It's important to be precise about the layout, because it isn't two symmetrical Thunderbolt ports. The laptop connects over Thunderbolt 4 USB-C. The desktop connects with one DisplayPort 1.2 and one HDMI 2.0 cable. Both monitors then connect to the switch's two HDMI 2.0 outputs. That means the displays are driven over HDMI, so this isn't the switch for an Apple Studio Display or any USB-C-only monitor. Video tops out at 4K@60Hz 4:4:4, with high-refresh modes up to 1080p@240Hz and 1440p@120Hz for gaming.
Where it earns the Thunderbolt label is the laptop host: a genuine 40Gbps Thunderbolt 4 connection, 60W Power Delivery so a MacBook charges from the same cable that carries video and data, per-input EDID emulation so windows stay put when you switch, and shared Gigabit networking so both machines reach the network through one Ethernet run. Switching happens by hotkey, front-panel button, mouse wheel, or IR remote.
Where it falls short: It costs several times more than the USB4 and USB-C switches below, and most people won't use what they're paying for. The 60W charging is enough for a MacBook Air or a 14-inch MacBook Pro under normal load, but a 16-inch MacBook Pro under sustained heavy work will top up slowly.

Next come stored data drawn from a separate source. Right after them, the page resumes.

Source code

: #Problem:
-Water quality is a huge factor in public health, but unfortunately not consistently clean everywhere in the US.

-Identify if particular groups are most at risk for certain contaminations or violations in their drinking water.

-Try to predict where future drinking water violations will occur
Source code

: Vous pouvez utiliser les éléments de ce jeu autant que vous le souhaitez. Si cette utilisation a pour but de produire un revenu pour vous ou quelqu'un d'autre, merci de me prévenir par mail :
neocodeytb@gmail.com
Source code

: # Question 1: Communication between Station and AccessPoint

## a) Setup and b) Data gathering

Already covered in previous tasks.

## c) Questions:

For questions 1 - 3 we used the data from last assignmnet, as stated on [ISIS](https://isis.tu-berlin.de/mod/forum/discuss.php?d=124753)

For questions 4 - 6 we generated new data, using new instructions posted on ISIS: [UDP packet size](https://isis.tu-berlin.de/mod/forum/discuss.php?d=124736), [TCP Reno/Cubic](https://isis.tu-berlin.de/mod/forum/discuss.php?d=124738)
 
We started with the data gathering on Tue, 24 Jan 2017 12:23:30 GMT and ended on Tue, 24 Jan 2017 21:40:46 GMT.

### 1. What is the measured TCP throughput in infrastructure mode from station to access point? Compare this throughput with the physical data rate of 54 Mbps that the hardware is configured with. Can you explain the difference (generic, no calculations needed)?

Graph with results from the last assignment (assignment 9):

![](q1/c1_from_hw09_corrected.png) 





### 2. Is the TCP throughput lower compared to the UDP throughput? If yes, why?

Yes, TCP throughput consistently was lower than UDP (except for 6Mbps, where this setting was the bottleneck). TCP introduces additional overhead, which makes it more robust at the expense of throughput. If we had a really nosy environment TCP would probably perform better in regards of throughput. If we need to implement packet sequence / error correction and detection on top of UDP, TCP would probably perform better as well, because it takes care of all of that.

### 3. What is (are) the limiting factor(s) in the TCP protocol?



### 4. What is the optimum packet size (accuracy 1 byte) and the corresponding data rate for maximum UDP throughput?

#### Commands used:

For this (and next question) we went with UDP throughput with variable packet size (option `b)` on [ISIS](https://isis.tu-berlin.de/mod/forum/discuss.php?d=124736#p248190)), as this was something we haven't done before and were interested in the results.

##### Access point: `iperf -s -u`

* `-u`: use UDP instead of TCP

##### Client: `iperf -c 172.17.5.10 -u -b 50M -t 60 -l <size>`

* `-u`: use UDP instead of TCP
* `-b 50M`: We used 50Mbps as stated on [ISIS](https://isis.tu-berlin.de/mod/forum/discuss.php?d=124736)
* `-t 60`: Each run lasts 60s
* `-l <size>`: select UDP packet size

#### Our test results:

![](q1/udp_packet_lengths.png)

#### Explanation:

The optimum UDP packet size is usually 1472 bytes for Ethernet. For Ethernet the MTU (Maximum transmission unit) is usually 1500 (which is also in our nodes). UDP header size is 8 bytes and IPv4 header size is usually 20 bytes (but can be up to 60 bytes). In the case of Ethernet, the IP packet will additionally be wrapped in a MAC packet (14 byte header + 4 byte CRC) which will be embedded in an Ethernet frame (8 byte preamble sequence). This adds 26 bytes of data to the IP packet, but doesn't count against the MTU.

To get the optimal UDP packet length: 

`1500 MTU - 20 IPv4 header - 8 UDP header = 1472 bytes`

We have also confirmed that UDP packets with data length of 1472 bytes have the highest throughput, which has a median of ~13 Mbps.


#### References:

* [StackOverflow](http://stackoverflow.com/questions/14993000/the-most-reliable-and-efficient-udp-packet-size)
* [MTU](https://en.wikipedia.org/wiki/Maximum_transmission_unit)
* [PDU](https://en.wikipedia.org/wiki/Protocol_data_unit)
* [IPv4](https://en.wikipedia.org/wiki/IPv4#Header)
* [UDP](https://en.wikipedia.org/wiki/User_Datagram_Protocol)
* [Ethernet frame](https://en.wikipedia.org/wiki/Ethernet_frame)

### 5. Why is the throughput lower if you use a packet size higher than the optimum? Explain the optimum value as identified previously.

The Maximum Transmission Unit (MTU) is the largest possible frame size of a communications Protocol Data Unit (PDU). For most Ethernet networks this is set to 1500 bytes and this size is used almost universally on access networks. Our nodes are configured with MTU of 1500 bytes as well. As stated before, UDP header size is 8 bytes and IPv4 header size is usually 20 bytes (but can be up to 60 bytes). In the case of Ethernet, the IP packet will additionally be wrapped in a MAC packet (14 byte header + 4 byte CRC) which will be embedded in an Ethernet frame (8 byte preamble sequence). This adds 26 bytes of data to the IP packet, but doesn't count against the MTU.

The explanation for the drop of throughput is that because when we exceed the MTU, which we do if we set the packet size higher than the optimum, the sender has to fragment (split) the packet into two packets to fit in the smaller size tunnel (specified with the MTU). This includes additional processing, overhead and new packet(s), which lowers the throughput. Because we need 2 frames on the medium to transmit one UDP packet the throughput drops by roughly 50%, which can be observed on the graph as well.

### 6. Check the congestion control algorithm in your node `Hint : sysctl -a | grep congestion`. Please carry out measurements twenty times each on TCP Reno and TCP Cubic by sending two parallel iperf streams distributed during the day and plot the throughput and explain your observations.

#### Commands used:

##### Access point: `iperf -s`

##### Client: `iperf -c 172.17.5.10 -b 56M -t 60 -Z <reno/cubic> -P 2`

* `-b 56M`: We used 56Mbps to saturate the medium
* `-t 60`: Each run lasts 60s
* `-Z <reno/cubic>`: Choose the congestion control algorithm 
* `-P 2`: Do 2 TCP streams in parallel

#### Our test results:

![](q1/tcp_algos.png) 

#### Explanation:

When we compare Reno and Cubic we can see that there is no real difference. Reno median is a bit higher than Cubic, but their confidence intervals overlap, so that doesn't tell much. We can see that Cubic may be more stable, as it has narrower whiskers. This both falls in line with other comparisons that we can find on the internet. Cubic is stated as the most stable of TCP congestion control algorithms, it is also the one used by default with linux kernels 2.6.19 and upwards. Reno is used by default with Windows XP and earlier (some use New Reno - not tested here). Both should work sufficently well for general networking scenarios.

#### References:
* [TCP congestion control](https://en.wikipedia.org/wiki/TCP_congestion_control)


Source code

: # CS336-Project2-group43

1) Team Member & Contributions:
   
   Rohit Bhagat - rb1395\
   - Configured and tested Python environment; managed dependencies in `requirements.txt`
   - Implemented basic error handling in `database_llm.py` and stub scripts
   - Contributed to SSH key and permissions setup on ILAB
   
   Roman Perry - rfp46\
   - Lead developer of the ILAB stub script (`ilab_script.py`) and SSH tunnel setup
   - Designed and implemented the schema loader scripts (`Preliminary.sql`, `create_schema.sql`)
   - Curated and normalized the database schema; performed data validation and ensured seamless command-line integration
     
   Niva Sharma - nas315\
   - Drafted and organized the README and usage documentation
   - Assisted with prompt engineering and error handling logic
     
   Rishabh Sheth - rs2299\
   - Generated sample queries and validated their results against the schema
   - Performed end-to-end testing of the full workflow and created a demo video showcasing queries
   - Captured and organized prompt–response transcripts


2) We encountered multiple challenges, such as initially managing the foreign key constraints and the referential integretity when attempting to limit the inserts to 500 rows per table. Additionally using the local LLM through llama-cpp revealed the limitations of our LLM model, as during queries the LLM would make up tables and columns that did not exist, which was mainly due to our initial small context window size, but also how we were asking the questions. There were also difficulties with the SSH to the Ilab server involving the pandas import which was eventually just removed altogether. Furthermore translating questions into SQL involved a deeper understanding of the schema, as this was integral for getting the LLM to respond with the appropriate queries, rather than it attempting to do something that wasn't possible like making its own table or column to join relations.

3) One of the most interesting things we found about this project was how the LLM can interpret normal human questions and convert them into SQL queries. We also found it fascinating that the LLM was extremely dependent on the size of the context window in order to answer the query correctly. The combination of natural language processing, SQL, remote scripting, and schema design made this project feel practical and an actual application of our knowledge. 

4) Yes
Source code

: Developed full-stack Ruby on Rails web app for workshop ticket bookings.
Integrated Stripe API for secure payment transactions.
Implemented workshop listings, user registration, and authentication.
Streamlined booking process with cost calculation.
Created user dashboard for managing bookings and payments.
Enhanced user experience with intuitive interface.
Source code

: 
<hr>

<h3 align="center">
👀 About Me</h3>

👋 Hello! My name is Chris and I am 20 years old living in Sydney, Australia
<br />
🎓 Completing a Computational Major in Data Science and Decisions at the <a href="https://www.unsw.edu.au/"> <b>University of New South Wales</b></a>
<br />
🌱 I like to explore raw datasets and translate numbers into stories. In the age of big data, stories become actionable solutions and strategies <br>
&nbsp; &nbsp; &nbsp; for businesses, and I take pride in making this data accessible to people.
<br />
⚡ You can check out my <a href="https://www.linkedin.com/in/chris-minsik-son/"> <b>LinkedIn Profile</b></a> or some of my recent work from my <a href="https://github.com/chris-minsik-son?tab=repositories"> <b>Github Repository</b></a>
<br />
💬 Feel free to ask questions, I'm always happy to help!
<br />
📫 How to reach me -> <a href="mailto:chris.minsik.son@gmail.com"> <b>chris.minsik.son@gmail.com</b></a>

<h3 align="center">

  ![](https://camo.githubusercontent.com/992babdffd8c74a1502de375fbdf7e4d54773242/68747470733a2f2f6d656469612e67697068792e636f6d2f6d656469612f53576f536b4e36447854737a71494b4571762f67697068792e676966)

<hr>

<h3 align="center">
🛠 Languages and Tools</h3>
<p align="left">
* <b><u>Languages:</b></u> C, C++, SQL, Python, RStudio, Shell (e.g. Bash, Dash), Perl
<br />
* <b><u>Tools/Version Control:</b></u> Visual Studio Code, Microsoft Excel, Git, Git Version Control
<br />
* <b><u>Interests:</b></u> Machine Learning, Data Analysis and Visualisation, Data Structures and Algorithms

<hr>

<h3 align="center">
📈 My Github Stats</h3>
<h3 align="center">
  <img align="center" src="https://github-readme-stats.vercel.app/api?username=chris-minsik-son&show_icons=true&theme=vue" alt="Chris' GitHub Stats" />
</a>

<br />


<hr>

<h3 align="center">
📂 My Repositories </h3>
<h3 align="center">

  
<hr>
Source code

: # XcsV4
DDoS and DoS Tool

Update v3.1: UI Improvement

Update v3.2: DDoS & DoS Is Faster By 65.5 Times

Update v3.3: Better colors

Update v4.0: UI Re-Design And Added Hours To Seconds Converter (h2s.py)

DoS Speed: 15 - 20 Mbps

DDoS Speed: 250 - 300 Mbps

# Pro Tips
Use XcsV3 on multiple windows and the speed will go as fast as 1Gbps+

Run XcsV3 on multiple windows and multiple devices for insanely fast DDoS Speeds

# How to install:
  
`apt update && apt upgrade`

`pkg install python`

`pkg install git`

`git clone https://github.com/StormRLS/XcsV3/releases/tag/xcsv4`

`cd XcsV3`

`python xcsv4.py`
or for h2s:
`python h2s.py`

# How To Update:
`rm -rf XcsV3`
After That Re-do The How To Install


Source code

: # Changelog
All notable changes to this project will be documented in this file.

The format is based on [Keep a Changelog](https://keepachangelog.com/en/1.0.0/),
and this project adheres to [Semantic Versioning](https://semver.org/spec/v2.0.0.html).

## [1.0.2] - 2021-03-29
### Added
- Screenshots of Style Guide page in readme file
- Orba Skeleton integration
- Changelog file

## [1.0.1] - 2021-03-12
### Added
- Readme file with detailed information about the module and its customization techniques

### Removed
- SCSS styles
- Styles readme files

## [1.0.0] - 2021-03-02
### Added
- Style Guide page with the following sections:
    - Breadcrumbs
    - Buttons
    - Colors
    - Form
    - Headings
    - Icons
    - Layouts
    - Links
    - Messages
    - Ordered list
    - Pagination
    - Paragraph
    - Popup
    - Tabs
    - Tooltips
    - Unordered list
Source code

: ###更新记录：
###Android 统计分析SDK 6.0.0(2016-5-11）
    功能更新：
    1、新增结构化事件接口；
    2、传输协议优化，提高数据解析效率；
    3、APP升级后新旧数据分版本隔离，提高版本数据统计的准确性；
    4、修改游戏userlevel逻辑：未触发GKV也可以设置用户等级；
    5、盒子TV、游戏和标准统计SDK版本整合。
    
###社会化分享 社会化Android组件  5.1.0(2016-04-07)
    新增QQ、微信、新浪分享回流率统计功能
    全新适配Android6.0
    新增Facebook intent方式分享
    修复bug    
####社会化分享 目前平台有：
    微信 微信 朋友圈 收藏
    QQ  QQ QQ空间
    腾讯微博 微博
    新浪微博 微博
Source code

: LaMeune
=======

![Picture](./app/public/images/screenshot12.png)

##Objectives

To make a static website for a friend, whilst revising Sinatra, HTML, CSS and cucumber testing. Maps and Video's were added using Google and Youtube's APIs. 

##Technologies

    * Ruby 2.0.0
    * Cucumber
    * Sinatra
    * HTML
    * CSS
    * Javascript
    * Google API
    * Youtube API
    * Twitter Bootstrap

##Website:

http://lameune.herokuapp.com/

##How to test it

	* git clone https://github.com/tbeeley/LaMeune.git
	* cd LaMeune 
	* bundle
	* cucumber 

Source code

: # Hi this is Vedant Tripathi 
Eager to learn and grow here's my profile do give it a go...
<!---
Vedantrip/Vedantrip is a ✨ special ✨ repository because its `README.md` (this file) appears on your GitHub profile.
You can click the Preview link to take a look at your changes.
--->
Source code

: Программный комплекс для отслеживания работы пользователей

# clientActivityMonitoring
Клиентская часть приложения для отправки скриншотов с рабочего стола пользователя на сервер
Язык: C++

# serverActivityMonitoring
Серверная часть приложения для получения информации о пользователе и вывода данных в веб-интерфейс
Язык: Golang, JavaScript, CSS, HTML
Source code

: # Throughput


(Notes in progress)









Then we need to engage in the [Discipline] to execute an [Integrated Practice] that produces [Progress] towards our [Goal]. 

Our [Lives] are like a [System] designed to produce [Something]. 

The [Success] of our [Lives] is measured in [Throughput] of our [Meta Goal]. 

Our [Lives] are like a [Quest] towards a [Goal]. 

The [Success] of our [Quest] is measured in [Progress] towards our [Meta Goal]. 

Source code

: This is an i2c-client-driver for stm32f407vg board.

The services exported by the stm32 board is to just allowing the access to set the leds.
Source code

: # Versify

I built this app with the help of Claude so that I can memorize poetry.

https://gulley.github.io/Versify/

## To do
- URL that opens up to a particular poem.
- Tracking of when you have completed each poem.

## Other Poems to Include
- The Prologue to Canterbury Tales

The HDMI-only outputs rule out USB-C-native monitors. And one documented quirk: a laptop whose charging protocol doesn't negotiate 20V can fall back to 7.5W, which has shown up on some Lenovo ThinkPad models. If you don't specifically need the certified Thunderbolt link or the Gigabit passthrough, the Cable Matters switch below does the practical job for far less.
Price: $680-$720
Cable Matters 20Gbps USB4 Switch: Best for Most People
The Cable Matters 20Gbps USB4 Switch ($50-$60) is the answer for most people who typed "Thunderbolt KVM" into a search bar. Instead of building the whole KVM around a Thunderbolt chip, it takes one USB-C or Thunderbolt 4 monitor, or a full Thunderbolt 4 dock, and shares it between two computers. You plug the switch's pigtail into your monitor or dock, run the two included USB4 cables to your laptops, and a button or the RF remote hands the entire link, video, data, and power, to whichever machine you want.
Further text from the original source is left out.